### Your instructions
Output all of the records exactly as written.

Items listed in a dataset
────
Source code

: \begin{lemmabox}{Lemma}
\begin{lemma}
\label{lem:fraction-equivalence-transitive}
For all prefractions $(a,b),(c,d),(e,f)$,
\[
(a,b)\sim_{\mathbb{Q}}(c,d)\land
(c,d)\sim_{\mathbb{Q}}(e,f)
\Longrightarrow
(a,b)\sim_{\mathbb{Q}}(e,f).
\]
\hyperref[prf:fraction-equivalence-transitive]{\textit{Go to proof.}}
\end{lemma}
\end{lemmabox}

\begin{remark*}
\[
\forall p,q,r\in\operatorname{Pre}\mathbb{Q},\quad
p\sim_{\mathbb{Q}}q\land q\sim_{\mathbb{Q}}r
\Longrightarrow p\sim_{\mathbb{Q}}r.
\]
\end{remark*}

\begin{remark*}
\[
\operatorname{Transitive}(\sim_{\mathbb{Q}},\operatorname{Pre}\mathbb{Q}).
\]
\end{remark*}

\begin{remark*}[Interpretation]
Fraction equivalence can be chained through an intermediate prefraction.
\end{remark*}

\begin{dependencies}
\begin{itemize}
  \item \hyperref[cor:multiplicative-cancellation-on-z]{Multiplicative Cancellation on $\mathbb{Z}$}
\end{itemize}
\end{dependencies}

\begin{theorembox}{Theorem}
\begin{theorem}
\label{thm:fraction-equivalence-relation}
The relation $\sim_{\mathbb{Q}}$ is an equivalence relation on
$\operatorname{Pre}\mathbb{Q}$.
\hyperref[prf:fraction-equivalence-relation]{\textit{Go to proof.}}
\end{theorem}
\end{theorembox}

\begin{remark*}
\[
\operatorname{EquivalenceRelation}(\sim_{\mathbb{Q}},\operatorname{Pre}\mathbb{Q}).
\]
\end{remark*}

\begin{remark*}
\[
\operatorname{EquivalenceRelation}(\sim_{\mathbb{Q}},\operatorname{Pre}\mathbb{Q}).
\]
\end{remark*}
────
### Response
Source code

: \begin{lemmabox}{Lemma}
\begin{lemma}
\label{lem:fraction-equivalence-transitive}
For all prefractions $(a,b),(c,d),(e,f)$,
\[
(a,b)\sim_{\mathbb{Q}}(c,d)\land
(c,d)\sim_{\mathbb{Q}}(e,f)
\Longrightarrow
(a,b)\sim_{\mathbb{Q}}(e,f).
\]
\hyperref[prf:fraction-equivalence-transitive]{\textit{Go to proof.}}
\end{lemma}
\end{lemmabox}

\begin{remark*}
\[
\forall p,q,r\in\operatorname{Pre}\mathbb{Q},\quad
p\sim_{\mathbb{Q}}q\land q\sim_{\mathbb{Q}}r
\Longrightarrow p\sim_{\mathbb{Q}}r.
\]
\end{remark*}

\begin{remark*}
\[
\operatorname{Transitive}(\sim_{\mathbb{Q}},\operatorname{Pre}\mathbb{Q}).
\]
\end{remark*}

\begin{remark*}[Interpretation]
Fraction equivalence can be chained through an intermediate prefraction.
\end{remark*}

\begin{dependencies}
\begin{itemize}
  \item \hyperref[cor:multiplicative-cancellation-on-z]{Multiplicative Cancellation on $\mathbb{Z}$}
\end{itemize}
\end{dependencies}

\begin{theorembox}{Theorem}
\begin{theorem}
\label{thm:fraction-equivalence-relation}
The relation $\sim_{\mathbb{Q}}$ is an equivalence relation on
$\operatorname{Pre}\mathbb{Q}$.
\hyperref[prf:fraction-equivalence-relation]{\textit{Go to proof.}}
\end{theorem}
\end{theorembox}

\begin{remark*}
\[
\operatorname{EquivalenceRelation}(\sim_{\mathbb{Q}},\operatorname{Pre}\mathbb{Q}).
\]
\end{remark*}

\begin{remark*}
\[
\operatorname{EquivalenceRelation}(\sim_{\mathbb{Q}},\operatorname{Pre}\mathbb{Q}).
\]
\end{remark*}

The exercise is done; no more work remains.